▶ PROVIDED DATA
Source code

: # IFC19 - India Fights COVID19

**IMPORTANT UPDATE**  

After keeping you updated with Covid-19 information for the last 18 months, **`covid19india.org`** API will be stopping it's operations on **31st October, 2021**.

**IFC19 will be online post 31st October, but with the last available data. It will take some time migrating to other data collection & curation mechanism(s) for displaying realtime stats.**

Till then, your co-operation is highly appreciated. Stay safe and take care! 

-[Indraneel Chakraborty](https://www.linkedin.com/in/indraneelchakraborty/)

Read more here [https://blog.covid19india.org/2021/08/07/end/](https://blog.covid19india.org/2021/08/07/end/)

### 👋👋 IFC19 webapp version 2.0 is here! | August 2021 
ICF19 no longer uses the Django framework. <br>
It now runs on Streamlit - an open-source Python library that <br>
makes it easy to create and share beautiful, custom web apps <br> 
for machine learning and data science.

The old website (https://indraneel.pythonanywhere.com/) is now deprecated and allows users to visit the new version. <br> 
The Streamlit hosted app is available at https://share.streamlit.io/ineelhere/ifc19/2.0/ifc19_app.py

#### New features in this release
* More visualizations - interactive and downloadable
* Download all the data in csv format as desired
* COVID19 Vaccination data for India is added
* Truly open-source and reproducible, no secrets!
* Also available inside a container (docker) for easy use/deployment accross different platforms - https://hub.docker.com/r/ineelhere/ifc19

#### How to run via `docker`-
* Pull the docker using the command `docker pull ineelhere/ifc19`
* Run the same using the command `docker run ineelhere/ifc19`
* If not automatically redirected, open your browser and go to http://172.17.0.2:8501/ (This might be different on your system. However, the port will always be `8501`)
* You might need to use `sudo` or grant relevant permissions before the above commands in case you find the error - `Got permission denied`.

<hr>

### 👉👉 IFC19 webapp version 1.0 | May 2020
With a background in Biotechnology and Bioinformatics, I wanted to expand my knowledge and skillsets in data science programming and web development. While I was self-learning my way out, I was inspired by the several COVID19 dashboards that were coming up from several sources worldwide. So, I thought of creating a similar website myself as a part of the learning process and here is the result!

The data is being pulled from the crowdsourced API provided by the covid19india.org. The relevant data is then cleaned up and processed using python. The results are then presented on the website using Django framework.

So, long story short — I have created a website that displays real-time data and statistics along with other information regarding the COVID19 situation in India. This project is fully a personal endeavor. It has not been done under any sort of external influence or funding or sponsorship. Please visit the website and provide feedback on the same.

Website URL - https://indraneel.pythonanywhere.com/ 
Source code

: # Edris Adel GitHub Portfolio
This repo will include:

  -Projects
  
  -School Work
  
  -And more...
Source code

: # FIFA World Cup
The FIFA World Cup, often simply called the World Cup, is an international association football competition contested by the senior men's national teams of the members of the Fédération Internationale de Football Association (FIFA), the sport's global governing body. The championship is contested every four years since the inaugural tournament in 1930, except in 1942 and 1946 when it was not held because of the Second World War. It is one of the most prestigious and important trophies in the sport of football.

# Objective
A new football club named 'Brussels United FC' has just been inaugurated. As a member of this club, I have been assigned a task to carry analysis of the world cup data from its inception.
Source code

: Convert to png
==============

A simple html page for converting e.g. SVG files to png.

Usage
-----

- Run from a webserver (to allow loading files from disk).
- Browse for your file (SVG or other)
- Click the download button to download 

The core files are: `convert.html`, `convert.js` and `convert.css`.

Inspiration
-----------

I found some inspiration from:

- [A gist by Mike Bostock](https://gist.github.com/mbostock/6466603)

▶ WHAT YOU NEED TO DO
Nothing added, nothing dropped: copy the data above.

▶ SOLUTION FOR THIS PROBLEM
Source code

: # IFC19 - India Fights COVID19

**IMPORTANT UPDATE**  

After keeping you updated with Covid-19 information for the last 18 months, **`covid19india.org`** API will be stopping it's operations on **31st October, 2021**.

**IFC19 will be online post 31st October, but with the last available data. It will take some time migrating to other data collection & curation mechanism(s) for displaying realtime stats.**

Till then, your co-operation is highly appreciated. Stay safe and take care! 

-[Indraneel Chakraborty](https://www.linkedin.com/in/indraneelchakraborty/)

Read more here [https://blog.covid19india.org/2021/08/07/end/](https://blog.covid19india.org/2021/08/07/end/)

### 👋👋 IFC19 webapp version 2.0 is here! | August 2021 
ICF19 no longer uses the Django framework. <br>
It now runs on Streamlit - an open-source Python library that <br>
makes it easy to create and share beautiful, custom web apps <br> 
for machine learning and data science.

The old website (https://indraneel.pythonanywhere.com/) is now deprecated and allows users to visit the new version. <br> 
The Streamlit hosted app is available at https://share.streamlit.io/ineelhere/ifc19/2.0/ifc19_app.py

#### New features in this release
* More visualizations - interactive and downloadable
* Download all the data in csv format as desired
* COVID19 Vaccination data for India is added
* Truly open-source and reproducible, no secrets!
* Also available inside a container (docker) for easy use/deployment accross different platforms - https://hub.docker.com/r/ineelhere/ifc19

#### How to run via `docker`-
* Pull the docker using the command `docker pull ineelhere/ifc19`
* Run the same using the command `docker run ineelhere/ifc19`
* If not automatically redirected, open your browser and go to http://172.17.0.2:8501/ (This might be different on your system. However, the port will always be `8501`)
* You might need to use `sudo` or grant relevant permissions before the above commands in case you find the error - `Got permission denied`.

<hr>

### 👉👉 IFC19 webapp version 1.0 | May 2020
With a background in Biotechnology and Bioinformatics, I wanted to expand my knowledge and skillsets in data science programming and web development. While I was self-learning my way out, I was inspired by the several COVID19 dashboards that were coming up from several sources worldwide. So, I thought of creating a similar website myself as a part of the learning process and here is the result!

The data is being pulled from the crowdsourced API provided by the covid19india.org. The relevant data is then cleaned up and processed using python. The results are then presented on the website using Django framework.

So, long story short — I have created a website that displays real-time data and statistics along with other information regarding the COVID19 situation in India. This project is fully a personal endeavor. It has not been done under any sort of external influence or funding or sponsorship. Please visit the website and provide feedback on the same.

Website URL - https://indraneel.pythonanywhere.com/ 
Source code

: # Edris Adel GitHub Portfolio
This repo will include:

  -Projects
  
  -School Work
  
  -And more...
Source code

: # FIFA World Cup
The FIFA World Cup, often simply called the World Cup, is an international association football competition contested by the senior men's national teams of the members of the Fédération Internationale de Football Association (FIFA), the sport's global governing body. The championship is contested every four years since the inaugural tournament in 1930, except in 1942 and 1946 when it was not held because of the Second World War. It is one of the most prestigious and important trophies in the sport of football.

# Objective
A new football club named 'Brussels United FC' has just been inaugurated. As a member of this club, I have been assigned a task to carry analysis of the world cup data from its inception.
Source code

: Convert to png
==============

A simple html page for converting e.g. SVG files to png.

Usage
-----

- Run from a webserver (to allow loading files from disk).
- Browse for your file (SVG or other)
- Click the download button to download 

The core files are: `convert.html`, `convert.js` and `convert.css`.

Inspiration
-----------

I found some inspiration from:

- [A gist by Mike Bostock](https://gist.github.com/mbostock/6466603)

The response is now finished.